ЭПИЛОГ




Хотел было поставить точку – все уже сказано. Но тут попались мне многочисленные вырезки из различных газет, сохранившиеся в домашнем архиве. И под всеми подпись: Михаил Марин. Часть материалов была мною использована. Но это в основном диалоги, интервью. А вот еще статьи, где Миша высказывает свою точку зрения на игру вратаря. Поэтому я решил: пусть он как профессионал немного дополнит мое любительское повествование...


«По весне, когда тает истерзанный и многострадальный хоккейный лед и – клюшки в землю! – референдумы журналистов и специалистов называют лучших рыцарей хоккейных битв: лучшего нападающего, лучшего защитника и лучшего вратаря. В бюллетенях для тайного голосования набирается добрая дюжина (если не больше) имен кандидатов: Фирсов, Старшинов, Майоров, Зимин, Александров, Полупанов, Викулов, Рагулин, Зайцев, Давыдов, Кузькин... И только одно вратарское имя – Коноваленко. Тут и голосовать нечего. Но почему? Не потому же, что вратарей меньше, чем нападающих и защитников.
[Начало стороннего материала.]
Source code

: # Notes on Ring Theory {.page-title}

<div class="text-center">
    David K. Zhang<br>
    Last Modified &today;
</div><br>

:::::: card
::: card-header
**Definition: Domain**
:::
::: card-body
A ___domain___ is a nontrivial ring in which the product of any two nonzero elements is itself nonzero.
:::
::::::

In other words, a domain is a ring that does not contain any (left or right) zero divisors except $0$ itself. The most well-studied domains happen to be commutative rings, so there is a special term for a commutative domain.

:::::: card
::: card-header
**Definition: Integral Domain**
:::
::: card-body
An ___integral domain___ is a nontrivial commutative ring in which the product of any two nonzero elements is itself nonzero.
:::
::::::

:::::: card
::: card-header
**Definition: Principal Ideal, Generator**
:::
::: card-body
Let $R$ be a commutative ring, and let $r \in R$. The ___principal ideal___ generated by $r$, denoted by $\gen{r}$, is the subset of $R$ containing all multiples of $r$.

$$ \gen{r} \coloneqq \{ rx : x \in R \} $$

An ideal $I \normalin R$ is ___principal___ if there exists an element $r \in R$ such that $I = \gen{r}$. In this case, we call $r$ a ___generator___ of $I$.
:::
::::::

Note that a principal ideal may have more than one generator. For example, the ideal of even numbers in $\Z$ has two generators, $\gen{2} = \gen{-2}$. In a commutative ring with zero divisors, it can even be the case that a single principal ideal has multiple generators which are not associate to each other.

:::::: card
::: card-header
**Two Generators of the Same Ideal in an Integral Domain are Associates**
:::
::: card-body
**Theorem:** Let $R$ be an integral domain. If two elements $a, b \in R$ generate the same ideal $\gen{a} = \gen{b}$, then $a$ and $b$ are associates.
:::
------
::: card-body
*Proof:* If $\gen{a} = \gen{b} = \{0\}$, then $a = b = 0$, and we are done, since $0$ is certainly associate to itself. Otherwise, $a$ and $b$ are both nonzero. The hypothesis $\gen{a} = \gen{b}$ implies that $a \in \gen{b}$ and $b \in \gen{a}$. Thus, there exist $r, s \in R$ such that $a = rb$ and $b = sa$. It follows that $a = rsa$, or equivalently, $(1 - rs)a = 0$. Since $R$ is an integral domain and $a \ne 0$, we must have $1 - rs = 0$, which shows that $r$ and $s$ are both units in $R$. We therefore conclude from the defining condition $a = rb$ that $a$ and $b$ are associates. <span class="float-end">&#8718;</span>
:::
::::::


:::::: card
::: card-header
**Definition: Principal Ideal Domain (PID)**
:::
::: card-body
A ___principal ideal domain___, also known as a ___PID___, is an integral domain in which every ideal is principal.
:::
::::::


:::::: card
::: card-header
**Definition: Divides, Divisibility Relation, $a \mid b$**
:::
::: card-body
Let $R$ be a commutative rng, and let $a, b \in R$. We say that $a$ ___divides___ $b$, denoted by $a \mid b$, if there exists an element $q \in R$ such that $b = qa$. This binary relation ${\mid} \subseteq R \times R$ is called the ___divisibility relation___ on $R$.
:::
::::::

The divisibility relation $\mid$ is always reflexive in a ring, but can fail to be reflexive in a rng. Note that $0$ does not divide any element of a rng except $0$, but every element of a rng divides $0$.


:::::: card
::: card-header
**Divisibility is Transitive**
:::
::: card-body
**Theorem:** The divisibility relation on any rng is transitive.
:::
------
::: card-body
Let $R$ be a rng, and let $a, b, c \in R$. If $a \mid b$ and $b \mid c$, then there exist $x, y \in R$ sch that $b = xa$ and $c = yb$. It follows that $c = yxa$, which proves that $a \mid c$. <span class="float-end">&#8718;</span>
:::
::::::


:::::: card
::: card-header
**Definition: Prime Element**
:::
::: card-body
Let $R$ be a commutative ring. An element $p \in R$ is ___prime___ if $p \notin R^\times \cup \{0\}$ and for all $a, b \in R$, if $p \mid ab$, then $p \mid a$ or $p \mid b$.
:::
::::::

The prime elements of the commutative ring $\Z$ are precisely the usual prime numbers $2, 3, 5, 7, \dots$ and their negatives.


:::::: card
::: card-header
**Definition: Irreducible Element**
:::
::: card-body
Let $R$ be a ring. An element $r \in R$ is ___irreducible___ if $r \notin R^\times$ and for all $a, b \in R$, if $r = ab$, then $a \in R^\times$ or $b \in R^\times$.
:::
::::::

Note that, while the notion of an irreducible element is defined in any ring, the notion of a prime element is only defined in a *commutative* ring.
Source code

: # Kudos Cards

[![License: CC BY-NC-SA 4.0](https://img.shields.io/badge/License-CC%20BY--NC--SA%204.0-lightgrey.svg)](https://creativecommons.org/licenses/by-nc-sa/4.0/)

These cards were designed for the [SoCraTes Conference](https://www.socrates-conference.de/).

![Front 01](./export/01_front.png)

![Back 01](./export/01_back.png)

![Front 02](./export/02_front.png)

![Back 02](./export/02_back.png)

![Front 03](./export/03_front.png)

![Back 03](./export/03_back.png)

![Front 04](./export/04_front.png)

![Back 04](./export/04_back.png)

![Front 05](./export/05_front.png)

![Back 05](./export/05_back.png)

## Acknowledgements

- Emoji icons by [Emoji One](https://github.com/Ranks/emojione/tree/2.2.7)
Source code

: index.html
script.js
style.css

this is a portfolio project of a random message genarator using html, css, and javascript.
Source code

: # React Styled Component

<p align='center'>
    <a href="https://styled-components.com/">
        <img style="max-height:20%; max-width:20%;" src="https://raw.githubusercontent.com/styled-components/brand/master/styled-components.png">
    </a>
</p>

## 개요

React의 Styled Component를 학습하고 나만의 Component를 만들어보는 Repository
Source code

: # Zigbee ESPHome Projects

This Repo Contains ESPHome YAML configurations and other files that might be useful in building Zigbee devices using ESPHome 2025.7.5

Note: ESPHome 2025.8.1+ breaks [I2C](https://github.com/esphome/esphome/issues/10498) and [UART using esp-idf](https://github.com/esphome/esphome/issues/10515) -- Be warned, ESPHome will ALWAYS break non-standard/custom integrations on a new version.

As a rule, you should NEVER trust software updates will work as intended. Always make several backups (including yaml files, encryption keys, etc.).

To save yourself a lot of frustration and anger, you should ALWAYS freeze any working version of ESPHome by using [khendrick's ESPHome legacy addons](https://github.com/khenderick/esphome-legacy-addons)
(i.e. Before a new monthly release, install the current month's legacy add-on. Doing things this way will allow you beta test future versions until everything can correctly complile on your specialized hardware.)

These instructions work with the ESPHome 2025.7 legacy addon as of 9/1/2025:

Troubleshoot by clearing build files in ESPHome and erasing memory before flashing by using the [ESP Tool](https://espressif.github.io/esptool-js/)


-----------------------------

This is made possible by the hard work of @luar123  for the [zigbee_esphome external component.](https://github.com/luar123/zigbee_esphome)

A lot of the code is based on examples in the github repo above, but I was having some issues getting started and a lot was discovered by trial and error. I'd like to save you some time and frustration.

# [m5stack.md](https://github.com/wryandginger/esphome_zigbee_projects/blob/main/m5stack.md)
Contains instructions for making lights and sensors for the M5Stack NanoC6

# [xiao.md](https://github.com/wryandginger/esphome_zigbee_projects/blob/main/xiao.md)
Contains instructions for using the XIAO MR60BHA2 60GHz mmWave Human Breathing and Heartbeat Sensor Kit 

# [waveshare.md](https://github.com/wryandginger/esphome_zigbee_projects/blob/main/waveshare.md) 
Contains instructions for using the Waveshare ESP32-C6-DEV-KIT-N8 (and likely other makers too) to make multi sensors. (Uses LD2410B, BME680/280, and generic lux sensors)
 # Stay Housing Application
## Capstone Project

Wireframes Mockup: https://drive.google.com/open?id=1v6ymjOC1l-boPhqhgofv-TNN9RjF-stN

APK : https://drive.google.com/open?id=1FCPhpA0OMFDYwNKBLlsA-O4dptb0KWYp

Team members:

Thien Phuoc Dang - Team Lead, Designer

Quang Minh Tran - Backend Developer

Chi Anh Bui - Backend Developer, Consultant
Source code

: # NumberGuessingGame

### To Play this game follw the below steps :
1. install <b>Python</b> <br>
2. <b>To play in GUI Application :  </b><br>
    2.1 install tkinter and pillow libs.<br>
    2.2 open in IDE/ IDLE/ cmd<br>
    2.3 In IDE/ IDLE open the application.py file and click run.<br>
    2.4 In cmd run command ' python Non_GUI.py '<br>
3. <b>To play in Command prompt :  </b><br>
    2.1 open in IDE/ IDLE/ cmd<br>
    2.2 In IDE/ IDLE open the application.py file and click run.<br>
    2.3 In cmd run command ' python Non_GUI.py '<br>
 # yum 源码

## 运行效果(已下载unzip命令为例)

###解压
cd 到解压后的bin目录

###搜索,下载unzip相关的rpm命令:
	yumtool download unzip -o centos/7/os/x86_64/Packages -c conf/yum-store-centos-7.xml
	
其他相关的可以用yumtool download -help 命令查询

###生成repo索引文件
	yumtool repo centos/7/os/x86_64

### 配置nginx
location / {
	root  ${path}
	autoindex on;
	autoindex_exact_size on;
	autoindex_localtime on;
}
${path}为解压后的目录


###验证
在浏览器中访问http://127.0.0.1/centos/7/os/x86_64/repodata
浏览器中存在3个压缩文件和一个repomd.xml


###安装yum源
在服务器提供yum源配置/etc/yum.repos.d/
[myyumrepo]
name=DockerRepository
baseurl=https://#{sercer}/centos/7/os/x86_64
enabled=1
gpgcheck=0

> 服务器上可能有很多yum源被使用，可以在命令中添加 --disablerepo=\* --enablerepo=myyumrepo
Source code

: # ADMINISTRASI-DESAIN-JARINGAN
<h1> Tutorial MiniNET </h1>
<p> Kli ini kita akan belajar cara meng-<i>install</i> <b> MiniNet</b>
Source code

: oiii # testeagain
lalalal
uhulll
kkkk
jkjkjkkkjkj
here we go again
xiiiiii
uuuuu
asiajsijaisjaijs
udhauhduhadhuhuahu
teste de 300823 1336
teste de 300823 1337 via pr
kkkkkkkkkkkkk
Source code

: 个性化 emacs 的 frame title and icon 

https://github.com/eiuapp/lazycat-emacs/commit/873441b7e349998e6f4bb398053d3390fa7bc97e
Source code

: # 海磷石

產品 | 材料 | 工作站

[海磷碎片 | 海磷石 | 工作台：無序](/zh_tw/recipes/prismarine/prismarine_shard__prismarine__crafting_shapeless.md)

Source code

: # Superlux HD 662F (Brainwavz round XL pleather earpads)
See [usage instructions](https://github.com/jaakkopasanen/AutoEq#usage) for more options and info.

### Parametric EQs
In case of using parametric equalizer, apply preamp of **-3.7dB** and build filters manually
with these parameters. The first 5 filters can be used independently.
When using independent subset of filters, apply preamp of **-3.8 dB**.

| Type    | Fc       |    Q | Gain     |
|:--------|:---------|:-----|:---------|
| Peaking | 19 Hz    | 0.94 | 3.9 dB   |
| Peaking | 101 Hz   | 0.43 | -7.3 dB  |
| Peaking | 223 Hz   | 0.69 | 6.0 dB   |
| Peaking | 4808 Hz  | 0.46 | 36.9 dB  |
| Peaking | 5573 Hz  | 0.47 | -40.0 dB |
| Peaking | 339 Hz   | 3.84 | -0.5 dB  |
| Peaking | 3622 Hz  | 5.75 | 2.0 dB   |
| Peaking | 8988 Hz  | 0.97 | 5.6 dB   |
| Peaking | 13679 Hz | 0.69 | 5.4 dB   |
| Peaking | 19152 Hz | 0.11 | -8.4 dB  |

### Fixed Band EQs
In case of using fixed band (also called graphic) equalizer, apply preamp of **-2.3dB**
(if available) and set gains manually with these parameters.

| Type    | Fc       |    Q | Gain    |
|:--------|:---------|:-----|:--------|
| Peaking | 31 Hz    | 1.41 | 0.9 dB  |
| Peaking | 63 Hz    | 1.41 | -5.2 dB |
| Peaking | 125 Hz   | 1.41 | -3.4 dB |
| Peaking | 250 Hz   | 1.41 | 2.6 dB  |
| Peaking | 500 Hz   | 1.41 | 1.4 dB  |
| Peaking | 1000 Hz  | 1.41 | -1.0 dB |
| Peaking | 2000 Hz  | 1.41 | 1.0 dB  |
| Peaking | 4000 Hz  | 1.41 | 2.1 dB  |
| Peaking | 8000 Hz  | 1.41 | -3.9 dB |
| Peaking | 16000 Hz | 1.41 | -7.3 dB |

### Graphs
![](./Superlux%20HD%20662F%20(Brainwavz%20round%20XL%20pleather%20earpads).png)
Вратарей тоже много. И если бы критерием, определяющим лучшего вратаря, было число пропущенных вратарем шайб, Коноваленко никогда бы не назвали лучшим – за сезон он пропускает в свои ворота шайб куда больше, чем, скажем, Зингер или Толмачев. И тут дело не только не в том, что Коноваленко за сезон проводит намного больше игр, чем его коллеги. Не будем даже считать международные матчи. Все равно Коноваленко пропускает шайб больше в свои торпедовские ворота, чем вратари других команд.

В чем же дело? Почему он, и только он, вот уже много сезонов подряд единогласно признается всеми журналистскими и хоккейными авторитетами лучшим вратарем страны?

Видно, не всегда все знает статистика. Когда речь идет об игре Коноваленко, статистика нам не помощница. Потому что его игру надо видеть. А читать о ней и высчитывать на электронных счетных машинках эффективность его игры – бесполезное занятие: ничего не узнаешь. Вот если бы велась такая статистика: сколько шайб, брошенных в его ворота, не пропустил он, тогда другой разговор.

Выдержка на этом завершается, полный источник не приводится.